What is required:
Once you find the line with "AI: Thank you for the update, maheep.", copy it and every line after it through the end of the entries below, exactly as written.

** Opening Provided entries block **

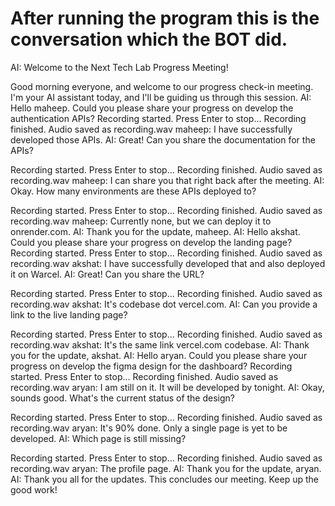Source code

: # After running the program this is the conversation which the BOT did.

AI: Welcome to the Next Tech Lab Progress Meeting!

Good morning everyone, and welcome to our progress check-in meeting.
I'm your AI assistant today, and I'll be guiding us through this session.
AI: Hello maheep. Could you please share your progress on develop the authentication APIs?
Recording started. Press Enter to stop...
Recording finished.
Audio saved as recording.wav
maheep: I have successfully developed those APIs.
AI: Great! Can you share the documentation for the APIs?

Recording started. Press Enter to stop...
Recording finished.
Audio saved as recording.wav
maheep: I can share you that right back after the meeting.
AI: Okay. How many environments are these APIs deployed to? 

Recording started. Press Enter to stop...
Recording finished.
Audio saved as recording.wav
maheep: Currently none, but we can deploy it to onrender.com.
AI: Thank you for the update, maheep.
AI: Hello akshat. Could you please share your progress on develop the landing page?
Recording started. Press Enter to stop...
Recording finished.
Audio saved as recording.wav
akshat: I have successfully developed that and also deployed it on Warcel.
AI: Great! Can you share the URL?

Recording started. Press Enter to stop...
Recording finished.
Audio saved as recording.wav
akshat: It's codebase dot vercel.com.
AI: Can you provide a link to the live landing page?

Recording started. Press Enter to stop...
Recording finished.
Audio saved as recording.wav
akshat: It's the same link vercel.com codebase.
AI: Thank you for the update, akshat.
AI: Hello aryan. Could you please share your progress on develop the figma design for the dashboard?
Recording started. Press Enter to stop...
Recording finished.
Audio saved as recording.wav
aryan: I am still on it. It will be developed by tonight.
AI: Okay, sounds good. What's the current status of the design?

Recording started. Press Enter to stop...
Recording finished.
Audio saved as recording.wav
aryan: It's 90% done. Only a single page is yet to be developed.
AI: Which page is still missing?

Recording started. Press Enter to stop...
Recording finished.
Audio saved as recording.wav
aryan: The profile page.
AI: Thank you for the update, aryan.
AI: Thank you all for the updates. This concludes our meeting. Keep up the good work!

** Closing Provided entries block **

Written solution:
AI: Thank you for the update, maheep.
AI: Hello akshat. Could you please share your progress on develop the landing page?
Recording started. Press Enter to stop...
Recording finished.
Audio saved as recording.wav
akshat: I have successfully developed that and also deployed it on Warcel.
AI: Great! Can you share the URL?

Recording started. Press Enter to stop...
Recording finished.
Audio saved as recording.wav
akshat: It's codebase dot vercel.com.
AI: Can you provide a link to the live landing page?

Recording started. Press Enter to stop...
Recording finished.
Audio saved as recording.wav
akshat: It's the same link vercel.com codebase.
AI: Thank you for the update, akshat.
AI: Hello aryan. Could you please share your progress on develop the figma design for the dashboard?
Recording started. Press Enter to stop...
Recording finished.
Audio saved as recording.wav
aryan: I am still on it. It will be developed by tonight.
AI: Okay, sounds good. What's the current status of the design?

Recording started. Press Enter to stop...
Recording finished.
Audio saved as recording.wav
aryan: It's 90% done. Only a single page is yet to be developed.
AI: Which page is still missing?

Recording started. Press Enter to stop...
Recording finished.
Audio saved as recording.wav
aryan: The profile page.
AI: Thank you for the update, aryan.
AI: Thank you all for the updates. This concludes our meeting. Keep up the good work!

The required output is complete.